Déferlante de standing ovations!

On espérait ah oui espérait avoir fait un chouette spectacle. Un truc qui parlerait vraiment aux adolescents. Pas comme des adultes qui parleraient à des jeunes âmes avec un surplomb -ou je sais pas quoi d’un peu tordu qui dans le fond dirait: j’vais t’expliquer la vie. Nan, partir de notre état adolescent à nous, replonger dans cette matière vive excessive fulgurante et en faire du théâtre. On espérait avoir réussi, mais jusqu’à la première au Théâtre Le Préau-CDR de Vire, on ne savait pas…

T’as déjà vu ça toi des salles qui se lèvent d’un seul et même homme alors que le noir final se pose à peine? Et le lendemain encore. Et encore et encore. Avec des cris et tout. Des sifflements de joie. Des ados en transe quoi. Whouaaa on ne s’attendait à recevoir tant d’amour!

Avoue, ça a été plus que bouleversant. Genre tes jambes elles tremblaient, jouaient des castagnettes. Et tes yeux, de la chiale. Pure déferlante de bonheur offerte par ces jeunes spectateurs. Et sur le plateau, nos ados acteurs, qui jamais ont lâché – même quand il fallait jouer à 10h du matin. Qui jamais n’ont raté aucun rendez-vous avec le public. Toujours brûlants.
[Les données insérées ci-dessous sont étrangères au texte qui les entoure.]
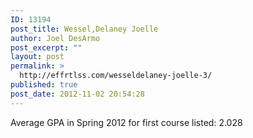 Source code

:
 ```yaml
---
ID: 13194
post_title: Wessel,Delaney Joelle
author: Joel DesArmo
post_excerpt: ""
layout: post
permalink: >
  http://effrtlss.com/wesseldelaney-joelle-3/
published: true
post_date: 2012-11-02 20:54:28
---
```

<p>Average GPA in Spring 2012 for first course listed: 2.028</p> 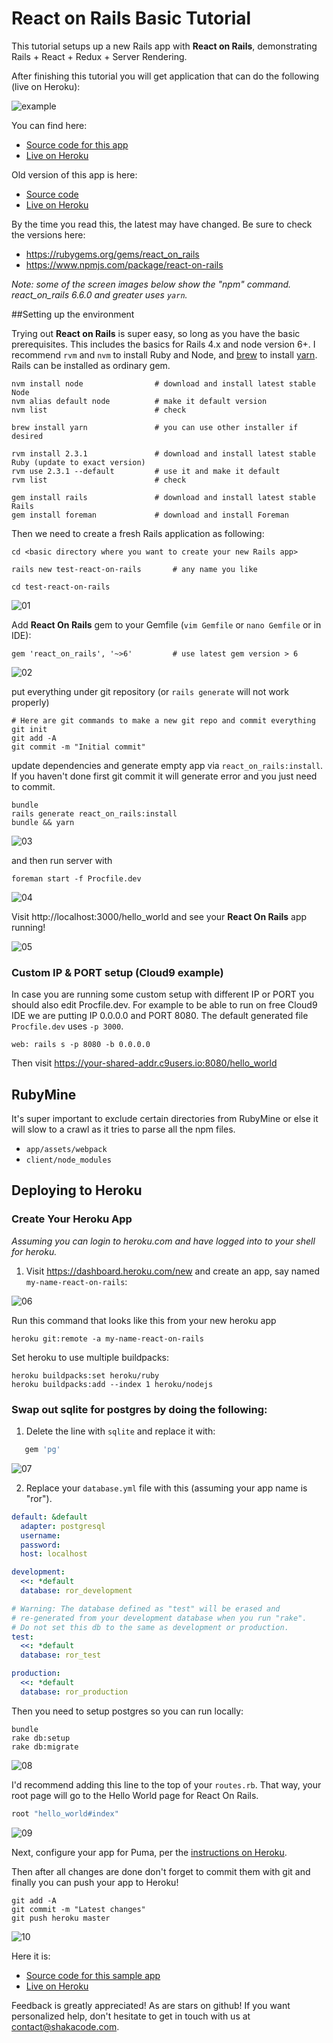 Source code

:# React on Rails Basic Tutorial

This tutorial setups up a new Rails app with **React on Rails**, demonstrating Rails + React + Redux + Server Rendering.

After finishing this tutorial you will get application that can do the following (live on Heroku):

![example](https://cloud.githubusercontent.com/assets/371302/17368567/111cc722-596b-11e6-9b72-ac5967a60e42.gif)

You can find here:
* [Source code for this app](https://github.com/dzirtusss/hello-react-on-rails)
* [Live on Heroku](https://hello-react-on-rails.herokuapp.com/)

Old version of this app is here:
* [Source code](https://github.com/justin808/test-react-on-rails-3)
* [Live on Heroku](https://shakacode-react-on-rails.herokuapp.com/hello_world)

By the time you read this, the latest may have changed. Be sure to check the versions here:

* https://rubygems.org/gems/react_on_rails
* https://www.npmjs.com/package/react-on-rails

_Note: some of the screen images below show the "npm" command. react_on_rails 6.6.0 and greater uses `yarn`._

##Setting up the environment

Trying out **React on Rails** is super easy, so long as you have the basic prerequisites. This includes the basics for Rails 4.x and node version 6+. I recommend `rvm` and `nvm` to install Ruby and Node, and [brew](https://brew.sh/) to install [yarn](https://yarnpkg.com/en/docs/install#mac-tab). Rails can be installed as ordinary gem.

```
nvm install node                # download and install latest stable Node
nvm alias default node          # make it default version
nvm list                        # check

brew install yarn               # you can use other installer if desired

rvm install 2.3.1               # download and install latest stable Ruby (update to exact version)
rvm use 2.3.1 --default         # use it and make it default
rvm list                        # check

gem install rails               # download and install latest stable Rails
gem install foreman             # download and install Foreman
```

Then we need to create a fresh Rails application as following:

```
cd <basic directory where you want to create your new Rails app>

rails new test-react-on-rails       # any name you like

cd test-react-on-rails
```

![01](https://cloud.githubusercontent.com/assets/20628911/17464917/3c29e55a-5cf2-11e6-8754-046ba3ee92d9.png)

Add **React On Rails** gem to your Gemfile (`vim Gemfile` or `nano Gemfile` or in IDE):

```
gem 'react_on_rails', '~>6'         # use latest gem version > 6
```

![02](https://cloud.githubusercontent.com/assets/20628911/17464919/3c2d74c2-5cf2-11e6-8704-a84958832fbb.png)

put everything under git repository (or `rails generate` will not work properly)

```
# Here are git commands to make a new git repo and commit everything
git init
git add -A
git commit -m "Initial commit"
```

update dependencies and generate empty app via `react_on_rails:install`. If you haven't done first git commit it will generate error and you just need to commit.

```
bundle
rails generate react_on_rails:install
bundle && yarn
```

![03](https://cloud.githubusercontent.com/assets/20628911/17464918/3c2c1f00-5cf2-11e6-9525-7b2e15659e01.png)

and then run server with

```
foreman start -f Procfile.dev
```

![04](https://cloud.githubusercontent.com/assets/20628911/17464921/3c2fdb40-5cf2-11e6-9343-6afa53593a70.png)

Visit http://localhost:3000/hello_world and see your **React On Rails** app running!

![05](https://cloud.githubusercontent.com/assets/20628911/17464920/3c2e8ae2-5cf2-11e6-9e30-5ec5f9e2cbc6.png)

### Custom IP & PORT setup (Cloud9 example)

In case you are running some custom setup with different IP or PORT you should also edit Procfile.dev. For example to be able to run on free Cloud9 IDE we are putting IP 0.0.0.0 and PORT 8080. The default generated file `Procfile.dev` uses `-p 3000`.

``` Procfile.dev
web: rails s -p 8080 -b 0.0.0.0
```

Then visit https://your-shared-addr.c9users.io:8080/hello_world 

## RubyMine

It's super important to exclude certain directories from RubyMine or else it will slow to a crawl as it tries to parse all the npm files.

* `app/assets/webpack`
* `client/node_modules`

## Deploying to Heroku

### Create Your Heroku App
*Assuming you can login to heroku.com and have logged into to your shell for heroku.*

1. Visit https://dashboard.heroku.com/new and create an app, say named `my-name-react-on-rails`:

![06](https://cloud.githubusercontent.com/assets/20628911/17465014/1f29bf3c-5cf4-11e6-869f-4215987ae854.png)

Run this command that looks like this from your new heroku app

    heroku git:remote -a my-name-react-on-rails

Set heroku to use multiple buildpacks:

    heroku buildpacks:set heroku/ruby
    heroku buildpacks:add --index 1 heroku/nodejs


### Swap out sqlite for postgres by doing the following:

1. Delete the line with `sqlite` and replace it with:

```ruby
   gem 'pg'
```

![07](https://cloud.githubusercontent.com/assets/20628911/17465015/1f2f4042-5cf4-11e6-8287-2fb077550809.png)


2. Replace your `database.yml` file with this (assuming your app name is "ror").

```yml
default: &default
  adapter: postgresql
  username:
  password:
  host: localhost

development:
  <<: *default
  database: ror_development

# Warning: The database defined as "test" will be erased and
# re-generated from your development database when you run "rake".
# Do not set this db to the same as development or production.
test:
  <<: *default
  database: ror_test

production:
  <<: *default
  database: ror_production
```

Then you need to setup postgres so you can run locally:

```
bundle
rake db:setup
rake db:migrate
```

![08](https://cloud.githubusercontent.com/assets/20628911/17465016/1f3559f0-5cf4-11e6-8ab4-c5572e4644a5.png)

I'd recommend adding this line to the top of your `routes.rb`. That way, your root page will go to the Hello World page for React On Rails.

```ruby
root "hello_world#index"
```

![09](https://cloud.githubusercontent.com/assets/20628911/17465018/1f3b685e-5cf4-11e6-93f8-105fc48517d0.png)


Next, configure your app for Puma, per the [instructions on Heroku](https://devcenter.heroku.com/articles/deploying-rails-applications-with-the-puma-web-server).

Then after all changes are done don't forget to commit them with git and finally you can push your app to Heroku!

```
git add -A
git commit -m "Latest changes"
git push heroku master
```

![10](https://cloud.githubusercontent.com/assets/20628911/17465017/1f38fbaa-5cf4-11e6-8d86-a3d91e3878e0.png)

Here it is:

* [Source code for this sample app](https://github.com/dzirtusss/hello-react-on-rails)
* [Live on Heroku](https://hello-react-on-rails.herokuapp.com/)

Feedback is greatly appreciated! As are stars on github! If you want personalized help, don't hesitate to get in touch with us at [contact@shakacode.com](mailto:contact@shakacode.com).
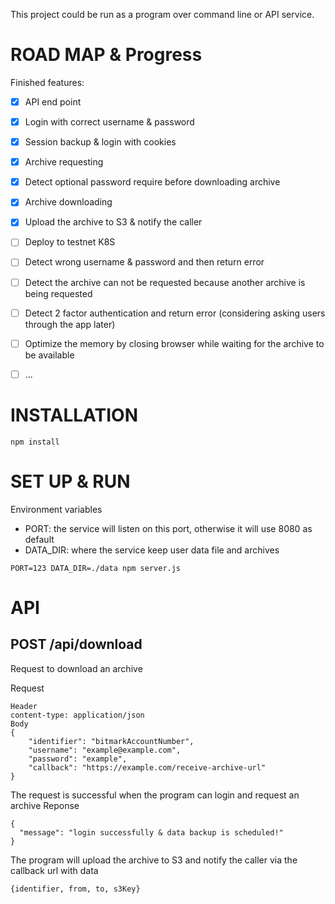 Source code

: This project could be run as a program over command line or API service.

# ROAD MAP & Progress

Finished features:
- [x] API end point
- [x] Login with correct username & password
- [x] Session backup & login with cookies
- [x] Archive requesting
- [x] Detect optional password require before downloading archive
- [x] Archive downloading
- [x] Upload the archive to S3 & notify the caller
- [ ] Deploy to testnet K8S
- [ ] Detect wrong username & password and then return error
- [ ] Detect the archive can not be requested because another archive is being requested
- [ ] Detect 2 factor authentication and return error (considering asking users through the app later)
- [ ] Optimize the memory by closing browser while waiting for the archive to be available
- [ ] ...


# INSTALLATION
```
npm install
```

# SET UP & RUN
Environment variables
- PORT: the service will listen on this port, otherwise it will use 8080 as default
- DATA_DIR: where the service keep user data file and archives

```
PORT=123 DATA_DIR=./data npm server.js
```

# API

## POST /api/download
Request to download an archive

Request
```
Header
content-type: application/json
Body
{
	"identifier": "bitmarkAccountNumber",
	"username": "example@example.com",
	"password": "example",
	"callback": "https://example.com/receive-archive-url"
}
```

The request is successful when the program can login and request an archive
Reponse
```
{
  "message": "login successfully & data backup is scheduled!"
}
```

The program will upload the archive to S3 and notify the caller via the callback url with data
```
{identifier, from, to, s3Key}
```
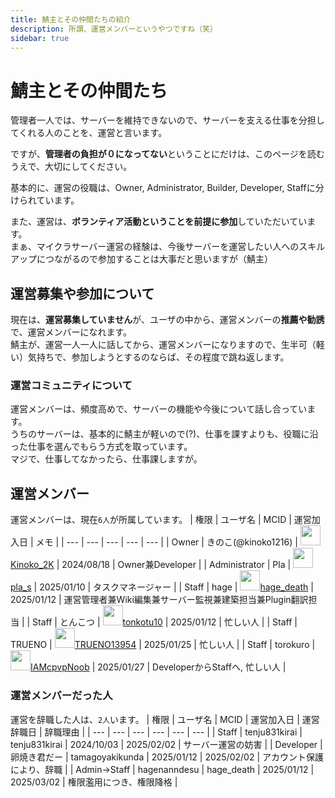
 ```yaml
---
title: 鯖主とその仲間たちの紹介
description: 所謂、運営メンバーというやつですね（笑）
sidebar: true
---
```

# 鯖主とその仲間たち
管理者一人では、サーバーを維持できないので、サーバーを支える仕事を分担してくれる人のことを、運営と言います。

ですが、**管理者の負担が０になってない**ということにだけは、このページを読むうえで、大切にしてください。

基本的に、運営の役職は、Owner, Administrator, Builder, Developer, Staffに分けられています。

また、運営は、**ボランティア活動ということを前提に参加**していただいています。<br>
まぁ、マイクラサーバー運営の経験は、今後サーバーを運営したい人へのスキルアップにつながるので参加することは大事だと思いますが（鯖主）

## 運営募集や参加について
現在は、**運営募集していません**が、ユーザの中から、運営メンバーの**推薦や勧誘**で、運営メンバーになれます。<br>
鯖主が、運営一人一人に話してから、運営メンバーになりますので、生半可（軽い）気持ちで、参加しようとするのならば、その程度で跳ね返します。

### 運営コミュニティについて
運営メンバーは、頻度高めで、サーバーの機能や今後について話し合っています。<br>
うちのサーバーは、基本的に鯖主が軽いので(?)、仕事を課すよりも、役職に沿った仕事を選んでもらう方式を取っています。<br>
マジで、仕事してなかったら、仕事課しますが。

## 運営メンバー
運営メンバーは、現在`6人`が所属しています。
| 権限 | ユーザ名 | MCID | 運営加入日 | メモ |
| --- | --- | --- | --- | --- |
| Owner | きのこ(@kinoko1216) | <img src="https://minotar.net/avatar/Kinoko_2K.png" width="32"/>[Kinoko_2K](ownerinfo) | 2024/08/18 | Owner兼Developer |
| Administrator | Pla | <img src="https://minotar.net/avatar/pla_s.png" width="32"/>[pla_s](pla_s) | 2025/01/10 | タスクマネージャー |
| Staff | hage | <img src="https://minotar.net/avatar/hage_death.png" width="32"/>[hage_death](hagenanndesu) | 2025/01/12 | 運営管理者兼Wiki編集兼サーバー監視兼建築担当兼Plugin翻訳担当 |
| Staff | とんこつ | <img src="https://minotar.net/avatar/tonkotu10.png" width="32"/>[tonkotu10](ton10) | 2025/01/12 | 忙しい人 |
| Staff | TRUENO | <img src="https://minotar.net/avatar/TRUENO13954.png" width="32"/>[TRUENO13954](trueno13954) | 2025/01/25 | 忙しい人 |
| Staff | torokuro | <img src="https://minotar.net/avatar/IAMcpvpNoob.png" width="32"/>[IAMcpvpNoob](torokuro) | 2025/01/27 | DeveloperからStaffへ, 忙しい人 |

### 運営メンバーだった人
運営を辞職した人は、`2人`います。
| 権限 | ユーザ名 | MCID | 運営加入日 | 運営辞職日 | 辞職理由 |
| --- | --- | --- | --- | --- | --- |
| Staff | tenju831kirai | tenju831kirai | 2024/10/03 | 2025/02/02 | サーバー運営の妨害 |
| Developer | 卵焼き君だー | tamagoyakikunda | 2025/01/12 | 2025/02/02 | アカウント保護により、辞職 |
| Admin→Staff | hagenanndesu | hage_death | 2025/01/12 | 2025/03/02 | 権限濫用につき、権限降格 |
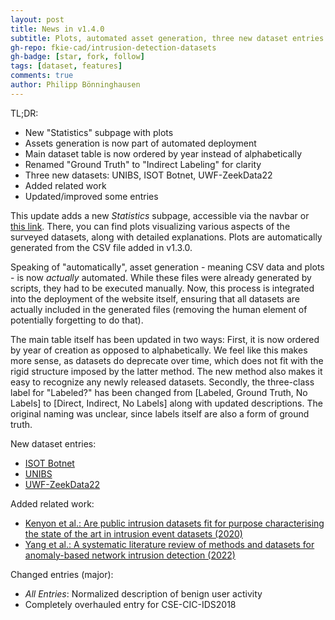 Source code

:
 ```yaml
---
layout: post
title: News in v1.4.0
subtitle: Plots, automated asset generation, three new dataset entries
gh-repo: fkie-cad/intrusion-detection-datasets
gh-badge: [star, fork, follow]
tags: [dataset, features]
comments: true
author: Philipp Bönninghausen
---
```


TL;DR:
- New "Statistics" subpage with plots
- Assets generation is now part of automated deployment
- Main dataset table is now ordered by year instead of alphabetically
- Renamed "Ground Truth" to "Indirect Labeling" for clarity
- Three new datasets: UNIBS, ISOT Botnet, UWF-ZeekData22
- Added related work
- Updated/improved some entries

This update adds a new *Statistics* subpage, accessible via the navbar or [this link](/intrusion-detection-datasets/content/statistics).
There, you can find plots visualizing various aspects of the surveyed datasets, along with detailed explanations.
Plots are automatically generated from the CSV file added in v1.3.0.

Speaking of "automatically", asset generation - meaning CSV data and plots - is now *actually* automated.
While these files were already generated by scripts, they had to be executed manually.
Now, this process is integrated into the deployment of the website itself, ensuring that all datasets are actually included in the generated files (removing the human element of potentially forgetting to do that).

The main table itself has been updated in two ways:
First, it is now ordered by year of creation as opposed to alphabetically.
We feel like this makes more sense, as datasets do deprecate over time, which does not fit with the rigid structure imposed by the latter method.
The new method also makes it easy to recognize any newly released datasets.
Secondly, the three-class label for "Labeled?" has been changed from [Labeled, Ground Truth, No Labels] to [Direct, Indirect, No Labels] along with updated descriptions.
The original naming was unclear, since labels itself are also a form of ground truth.

New dataset entries:
- [ISOT Botnet](/intrusion-detection-datasets/content/datasets/isot_botnet)
- [UNIBS](/intrusion-detection-datasets/content/datasets/unibs)
- [UWF-ZeekData22](/intrusion-detection-datasets/content/datasets/uwf_zeekdata22)

Added related work:
- [Kenyon et al.: Are public intrusion datasets fit for purpose characterising the state of the art in intrusion event datasets (2020)](/intrusion-detection-datasets/content/related_work/#are-public-intrusion-datasets-fit-for-purpose-characterising-the-state-of-the-art-in-intrusion-event-datasets-2020)
- [Yang et al.: A systematic literature review of methods and datasets for anomaly-based network intrusion detection (2022)](/intrusion-detection-datasets/content/related_work/#a-systematic-literature-review-of-methods-and-datasets-for-anomaly-based-network-intrusion-detection-2022)

Changed entries (major):
- *All Entries*: Normalized description of benign user activity
- Completely overhauled entry for CSE-CIC-IDS2018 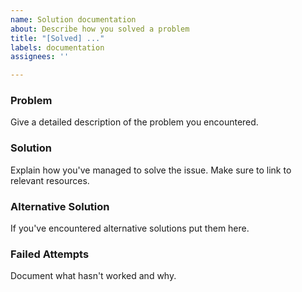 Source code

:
```yaml
---
name: Solution documentation
about: Describe how you solved a problem
title: "[Solved] ..."
labels: documentation
assignees: ''

---
```


### Problem

Give a detailed description of the problem you encountered.

### Solution

Explain how you've managed to solve the issue. Make sure to link to relevant resources.

### Alternative Solution

If you've encountered alternative solutions put them here.

### Failed Attempts

Document what hasn't worked and why.
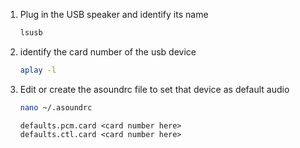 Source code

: 1. Plug in the USB speaker and identify its name 
    ```sh
    lsusb
    ```

2. identify the card number of the usb device
    ```sh
    aplay -l
    ```

3. Edit or create the asoundrc file to set that device as default audio
    ```sh
    nano ~/.asoundrc
    ```

    ```
    defaults.pcm.card <card number here>
    defaults.ctl.card <card number here>
    ``` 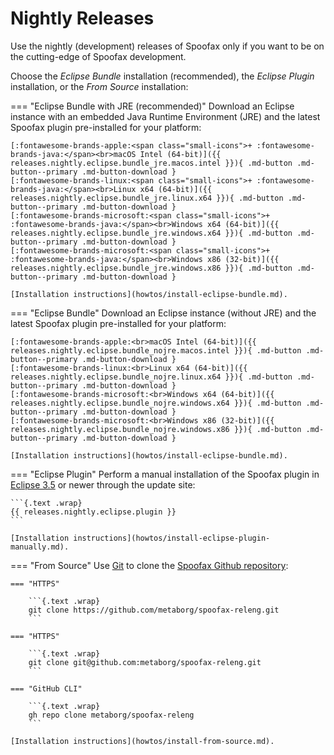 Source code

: # Nightly Releases
Use the nightly (development) releases of Spoofax only if you want to be on the cutting-edge of Spoofax development.

Choose the _Eclipse Bundle_ installation (recommended), the _Eclipse Plugin_ installation, or the _From Source_ installation:

=== "Eclipse Bundle with JRE (recommended)"
    Download an Eclipse instance with an embedded Java Runtime Environment (JRE) and the latest Spoofax plugin pre-installed for your platform:

    [:fontawesome-brands-apple:<span class="small-icons">+ :fontawesome-brands-java:</span><br>macOS Intel (64-bit)]({{ releases.nightly.eclipse.bundle_jre.macos.intel }}){ .md-button .md-button--primary .md-button-download }
    [:fontawesome-brands-linux:<span class="small-icons">+ :fontawesome-brands-java:</span><br>Linux x64 (64-bit)]({{ releases.nightly.eclipse.bundle_jre.linux.x64 }}){ .md-button .md-button--primary .md-button-download }
    [:fontawesome-brands-microsoft:<span class="small-icons">+ :fontawesome-brands-java:</span><br>Windows x64 (64-bit)]({{ releases.nightly.eclipse.bundle_jre.windows.x64 }}){ .md-button .md-button--primary .md-button-download }
    [:fontawesome-brands-microsoft:<span class="small-icons">+ :fontawesome-brands-java:</span><br>Windows x86 (32-bit)]({{ releases.nightly.eclipse.bundle_jre.windows.x86 }}){ .md-button .md-button--primary .md-button-download }

    [Installation instructions](howtos/install-eclipse-bundle.md).

=== "Eclipse Bundle"
    Download an Eclipse instance (without JRE) and the latest Spoofax plugin pre-installed for your platform:

    [:fontawesome-brands-apple:<br>macOS Intel (64-bit)]({{ releases.nightly.eclipse.bundle_nojre.macos.intel }}){ .md-button .md-button--primary .md-button-download }
    [:fontawesome-brands-linux:<br>Linux x64 (64-bit)]({{ releases.nightly.eclipse.bundle_nojre.linux.x64 }}){ .md-button .md-button--primary .md-button-download }
    [:fontawesome-brands-microsoft:<br>Windows x64 (64-bit)]({{ releases.nightly.eclipse.bundle_nojre.windows.x64 }}){ .md-button .md-button--primary .md-button-download }
    [:fontawesome-brands-microsoft:<br>Windows x86 (32-bit)]({{ releases.nightly.eclipse.bundle_nojre.windows.x86 }}){ .md-button .md-button--primary .md-button-download }

    [Installation instructions](howtos/install-eclipse-bundle.md).

=== "Eclipse Plugin"
    Perform a manual installation of the Spoofax plugin in [Eclipse 3.5][1] or newer through the update site:

    ```{.text .wrap}
    {{ releases.nightly.eclipse.plugin }}
    ```

    [Installation instructions](howtos/install-eclipse-plugin-manually.md).

=== "From Source"
    Use [Git][1] to clone the [Spoofax Github repository][2]:

    === "HTTPS"

        ```{.text .wrap}
        git clone https://github.com/metaborg/spoofax-releng.git
        ```

    === "HTTPS"

        ```{.text .wrap}
        git clone git@github.com:metaborg/spoofax-releng.git
        ```

    === "GitHub CLI"

        ```{.text .wrap}
        gh repo clone metaborg/spoofax-releng
        ```

    [Installation instructions](howtos/install-from-source.md).


[1]: https://git-scm.com/
[2]: https://github.com/metaborg/spoofax-releng
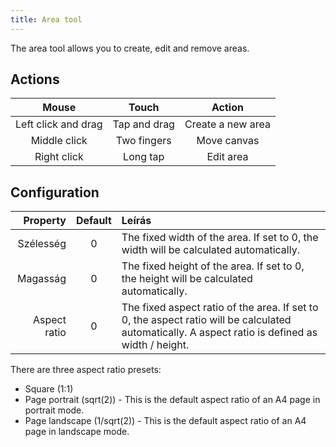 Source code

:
 ```yaml
---
title: Area tool
---
```


The area tool allows you to create, edit and remove areas.

## Actions

|        Mouse        |     Touch    |       Action      |
| :-----------------: | :----------: | :---------------: |
| Left click and drag | Tap and drag | Create a new area |
|     Middle click    |  Two fingers |    Move canvas    |
|     Right click     |   Long tap   |     Edit area     |

## Configuration

|     Property | Default | Leírás                                                                                                                                                                                           |
| -----------: | :-----: | :----------------------------------------------------------------------------------------------------------------------------------------------------------------------------------------------- |
|    Szélesség |    0    | The fixed width of the area. If set to 0, the width will be calculated automatically.                                                                            |
|     Magasság |    0    | The fixed height of the area. If set to 0, the height will be calculated automatically.                                                                          |
| Aspect ratio |    0    | The fixed aspect ratio of the area. If set to 0, the aspect ratio will be calculated automatically. A aspect ratio is defined as width / height. |

There are three aspect ratio presets:

- Square (1:1)
- Page portrait (sqrt(2)) - This is the default aspect ratio of an A4 page in portrait mode.
- Page landscape (1/sqrt(2)) - This is the default aspect ratio of an A4 page in landscape mode.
On avait dit: il faut jouer sous peine de mort. C’est une phrase de Vitez, j’crois – qui fait son petit effet. Mais qui, surtout, raconte l’endroit où nous avons essayé d’être. Au présent. Intenses. Vivants. Sans oublier jamais la chance que l’on a de pouvoir monter sur un plateau et faire notre art, sans censure. Comme il faut l’honorer cette chance que moult artistes de par le monde n’ont pas. Impossible d’être tiède, d’être par dessus la jambe. On l’a pas été. A aucun moment de la création ni des représentations. Et j’ose croire que les spectateurs, jeunes et avertis, l’auront ressenti…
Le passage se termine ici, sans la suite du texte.